PASTE MAGAZINE – Tonight marks the debut of WGN’s new series Underground, the story of a group of slaves making the 600-mile journey from a plantation in Macon, Ga., to freedom in the north. Created by Misha Green and Joe Pokaski, the series incorporates modern music into the historical drama, beginning with Kanye West’s “Black Skinhead” in the very first scene. Green and Pokaski set out to subvert our preconceptions of slaves by highlighting the bravery and inventiveness it took to make the dangerous escape from oppression. We spoke with the creators as well as cast members Jurnee Smollett-Bell, Alano Miller, Aldis Hodge and Jessica De Gouw earlier this year after its premiere at Sundance.

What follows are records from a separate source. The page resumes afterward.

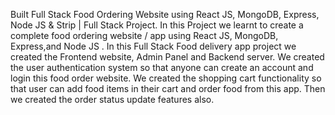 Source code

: Built Full Stack Food Ordering Website using React JS, MongoDB, Express, Node JS & Strip | Full Stack Project.
In this Project we   learnt  to create a complete food ordering website / app using React JS, MongoDB, Express,and  Node JS .
In this Full Stack Food delivery app project we  created  the Frontend website, Admin Panel and Backend server. 
We  created  the user authentication system so that anyone can create an account and login this food order website.
We  created the shopping cart functionality so that user can add food items in their cart and order food from this app. 
Then we  created  the order status update features also.
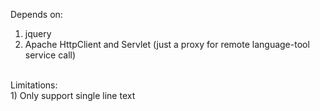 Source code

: Depends on:<br>
1) jquery<br>
2) Apache HttpClient and Servlet (just a proxy for remote language-tool service call)<br>
<br>
Limitations:<br>
1) Only support single line text<br>
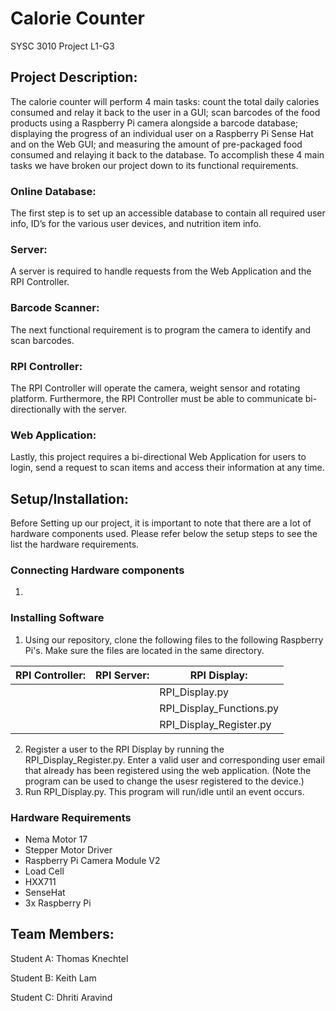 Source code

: # Calorie Counter
SYSC 3010 Project
L1-G3

## Project Description:
The calorie counter will perform 4 main tasks: count the total daily calories consumed and relay it back to the user in a GUI; scan barcodes of the food products using a Raspberry Pi camera alongside a barcode database; displaying the progress of an individual user on a Raspberry Pi Sense Hat and on the Web GUI; and measuring the amount of pre-packaged food consumed and relaying it back to the database. To accomplish these 4 main tasks we have broken our project down to its functional requirements. 

### Online Database:
The first step is to set up an accessible database to contain all required user info, ID’s for the various user devices, and nutrition item info. 
### Server:
A server is required to handle requests from the Web Application and the RPI Controller. 
### Barcode Scanner:
The next functional requirement is to program the camera to identify and scan barcodes. 
### RPI Controller:
The RPI Controller will operate the camera, weight sensor and rotating platform. Furthermore, the RPI Controller must be able to communicate bi-directionally with the server.
### Web Application:
Lastly, this project requires a bi-directional Web Application for users to login, send a request to scan items and access their information at any time.

## Setup/Installation:
Before Setting up our project, it is important to note that there are a lot of hardware components used. Please refer below the setup steps to see the list the hardware requirements.

### Connecting Hardware components
1. 

### Installing Software
1. Using our repository, clone the following files to the following Raspberry Pi's. Make sure the files are located in the same directory.

| RPI Controller: | RPI Server: | RPI Display:             |
|-----------------|-------------|--------------------------|
|                 |             | RPI_Display.py           |
|                 |             | RPI_Display_Functions.py |
|                 |             | RPI_Display_Register.py  |

2. Register a user to the RPI Display by running the RPI_Display_Register.py. Enter a valid user and corresponding user email that already has been registered using the web application. (Note the program can be used to change the usesr registered to the device.)
3. Run RPI_Display.py. This program will run/idle until an event occurs.

### Hardware Requirements
- Nema Motor 17
- Stepper Motor Driver
- Raspberry Pi Camera Module V2
- Load Cell
- HXX711
- SenseHat
- 3x Raspberry Pi

## Team Members:
Student A: Thomas Knechtel

Student B: Keith Lam

Student C: Dhriti Aravind

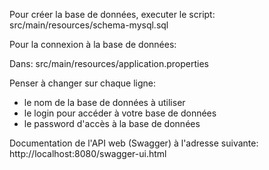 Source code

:Pour créer la base de données, executer le script:
src/main/resources/schema-mysql.sql


Pour la connexion à la base de données:

Dans:
src/main/resources/application.properties

Penser à changer sur chaque ligne:
- le nom de la base de données à utiliser
- le login pour accéder à votre base de données
- le password d'accès à la base de données



Documentation de l'API web (Swagger) à l'adresse suivante:
http://localhost:8080/swagger-ui.html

Here’s what they had to say about Underground

 

On filming in the South:

 

Miller: We shot in Baton Rouge, La., at a very hot time with tornadoes, mosquitoes, alligators and snakes that were all real. It was very, very tough at times to shoot there, but it was a lot of fun. We grew very close because of it. There are very few sets that are built. This is on a real plantation in real slave quarters at LSU rural life museum. It’s very heavy at times. You can definitely feel the weight there.

 

Smollett-Bell: Being there, on one hand, it helps make it authentic because as an actor we didn’t really have to do much to get the beat. When you step on a plantation there’s a spirit in the soil, there’s a spirit around you, and you just look around the trees and imagine what have these trees seen, these trees that have been here for centuries. In the first episode there’s a scene where I’m protecting my younger brother. And just doing that scene on the plantation, thinking of all the Rosalees of the world who experienced that—it overwhelms me at times. I was still crying a good 10 minutes after we were done. Anthony [Hemingway, director], Misha, Aldis and Amirah [Vann, who plays Ernistine] just kind of huddled around me and let me cry. It’s a privilege.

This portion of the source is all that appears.